Study leader, Adi Zitrin of the California Institute of Technology in Pasadena explained that this object would be a unique example of what was suspected to be an abundant, underlying population of extremely small and faint galaxies at about 500 million years after the big bang and that scientists should continue looking for such objects in space so that people can understand how galaxies and the universe had evolved over time.
The found galaxy appeared as a tiny blob that is only a small fraction of the size of our Milky Way galaxy. But offered a peek back into a time when the universe was only about 500 million years old, roughly 3 percent of its current age of 13.7 billion years.
This new detection would be considered as one of the most reliable distance measurements of a galaxy as the scientists used two independent methods to estimate its distance.
The Hubble with NASA's other Great Observatories-the Spitzer Space Telescope and the Chandra X-ray Observatory probed into the early universe by studying large galaxy clusters. The clusters were so massive that their gravity deflected light passing through them, magnifying, brightening, and distorting background objects in a phenomenon called gravitational lensing.
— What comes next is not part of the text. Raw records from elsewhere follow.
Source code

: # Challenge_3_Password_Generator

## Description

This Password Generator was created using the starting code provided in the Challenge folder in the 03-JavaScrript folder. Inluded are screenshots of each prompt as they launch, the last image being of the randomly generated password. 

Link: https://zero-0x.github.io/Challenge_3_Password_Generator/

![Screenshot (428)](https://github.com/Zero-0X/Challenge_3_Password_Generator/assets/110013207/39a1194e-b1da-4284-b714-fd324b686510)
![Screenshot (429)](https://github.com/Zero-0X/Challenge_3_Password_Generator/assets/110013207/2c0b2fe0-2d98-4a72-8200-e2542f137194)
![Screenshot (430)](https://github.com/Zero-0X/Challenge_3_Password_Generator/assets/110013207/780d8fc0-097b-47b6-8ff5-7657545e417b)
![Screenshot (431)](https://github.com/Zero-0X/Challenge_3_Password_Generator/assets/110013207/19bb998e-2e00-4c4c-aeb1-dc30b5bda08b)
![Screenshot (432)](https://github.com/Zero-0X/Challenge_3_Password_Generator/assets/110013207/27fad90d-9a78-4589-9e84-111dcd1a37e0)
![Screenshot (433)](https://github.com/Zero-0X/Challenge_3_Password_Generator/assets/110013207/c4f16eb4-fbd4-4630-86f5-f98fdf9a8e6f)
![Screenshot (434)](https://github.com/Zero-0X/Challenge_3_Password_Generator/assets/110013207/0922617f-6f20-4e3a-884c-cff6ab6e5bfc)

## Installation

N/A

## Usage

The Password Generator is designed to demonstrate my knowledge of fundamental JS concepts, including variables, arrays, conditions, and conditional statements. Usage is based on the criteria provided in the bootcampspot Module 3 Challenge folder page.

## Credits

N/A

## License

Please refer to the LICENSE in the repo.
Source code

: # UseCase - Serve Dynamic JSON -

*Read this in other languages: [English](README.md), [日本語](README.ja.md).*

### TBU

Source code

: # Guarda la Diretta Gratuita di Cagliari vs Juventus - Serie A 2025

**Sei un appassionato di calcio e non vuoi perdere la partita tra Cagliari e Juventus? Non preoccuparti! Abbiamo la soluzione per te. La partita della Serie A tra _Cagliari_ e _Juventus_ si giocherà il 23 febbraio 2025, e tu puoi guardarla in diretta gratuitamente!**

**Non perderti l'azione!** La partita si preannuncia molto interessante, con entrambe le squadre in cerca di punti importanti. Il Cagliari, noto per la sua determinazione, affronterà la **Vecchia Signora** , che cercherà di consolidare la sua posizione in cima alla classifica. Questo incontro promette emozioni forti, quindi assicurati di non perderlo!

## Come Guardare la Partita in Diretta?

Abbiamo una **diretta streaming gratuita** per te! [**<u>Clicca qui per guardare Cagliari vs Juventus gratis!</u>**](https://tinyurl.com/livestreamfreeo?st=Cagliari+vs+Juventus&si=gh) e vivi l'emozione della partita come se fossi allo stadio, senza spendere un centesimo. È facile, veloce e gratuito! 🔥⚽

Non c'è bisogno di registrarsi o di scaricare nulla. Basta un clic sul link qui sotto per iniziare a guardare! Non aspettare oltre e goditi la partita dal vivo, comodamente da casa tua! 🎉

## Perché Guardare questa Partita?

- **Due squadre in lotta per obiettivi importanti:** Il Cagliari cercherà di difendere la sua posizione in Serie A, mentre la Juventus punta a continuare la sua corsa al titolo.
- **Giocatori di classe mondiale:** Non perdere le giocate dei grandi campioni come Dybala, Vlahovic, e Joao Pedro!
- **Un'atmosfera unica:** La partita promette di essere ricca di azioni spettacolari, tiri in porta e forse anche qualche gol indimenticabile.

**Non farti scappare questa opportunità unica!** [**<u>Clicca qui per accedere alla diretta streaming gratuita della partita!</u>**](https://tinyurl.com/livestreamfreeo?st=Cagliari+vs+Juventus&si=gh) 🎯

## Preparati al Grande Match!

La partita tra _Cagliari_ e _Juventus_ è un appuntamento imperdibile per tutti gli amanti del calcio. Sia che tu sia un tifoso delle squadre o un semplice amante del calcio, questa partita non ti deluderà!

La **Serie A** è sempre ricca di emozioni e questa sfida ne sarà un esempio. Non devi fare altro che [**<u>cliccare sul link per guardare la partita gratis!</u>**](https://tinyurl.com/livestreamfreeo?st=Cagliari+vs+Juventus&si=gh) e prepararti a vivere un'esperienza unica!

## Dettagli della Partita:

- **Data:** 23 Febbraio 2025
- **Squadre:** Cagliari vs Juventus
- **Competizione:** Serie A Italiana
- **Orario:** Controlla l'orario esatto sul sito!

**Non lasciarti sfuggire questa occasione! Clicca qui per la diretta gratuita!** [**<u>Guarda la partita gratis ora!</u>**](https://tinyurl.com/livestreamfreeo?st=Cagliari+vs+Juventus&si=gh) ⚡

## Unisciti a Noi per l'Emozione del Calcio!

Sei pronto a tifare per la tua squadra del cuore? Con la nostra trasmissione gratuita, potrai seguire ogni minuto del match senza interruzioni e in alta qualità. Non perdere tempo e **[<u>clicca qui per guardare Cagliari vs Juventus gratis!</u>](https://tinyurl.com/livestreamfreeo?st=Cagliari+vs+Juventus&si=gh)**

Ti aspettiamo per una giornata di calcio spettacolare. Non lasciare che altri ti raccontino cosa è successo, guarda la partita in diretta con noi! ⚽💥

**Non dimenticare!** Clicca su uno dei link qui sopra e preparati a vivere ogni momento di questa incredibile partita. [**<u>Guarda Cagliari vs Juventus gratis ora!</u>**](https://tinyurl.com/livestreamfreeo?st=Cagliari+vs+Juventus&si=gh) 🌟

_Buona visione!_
These powerful lenses allowed astronomers to find many dim, distant structures that were otherwise too faint to see.
The scientists used the color-analysis technique to find the distance of the galaxy from Earth and were about 95 percent confident that this object was at a remote distance, at redshift 10 (a measure of the stretching of space since the big bang).
An analysis of the distant galaxy showed that it measured merely 850 light-years across, 500 times smaller than the Milky Way, and was estimated to have a mass of only 40 million suns. The galaxy's star formation rate was about one star every three years (one-third the star formation rate in the Milky Way). Although this may seem low, but Zitrin said that given its small size and low mass, the tiny galaxy was in fact rapidly evolving and efficiently forming stars.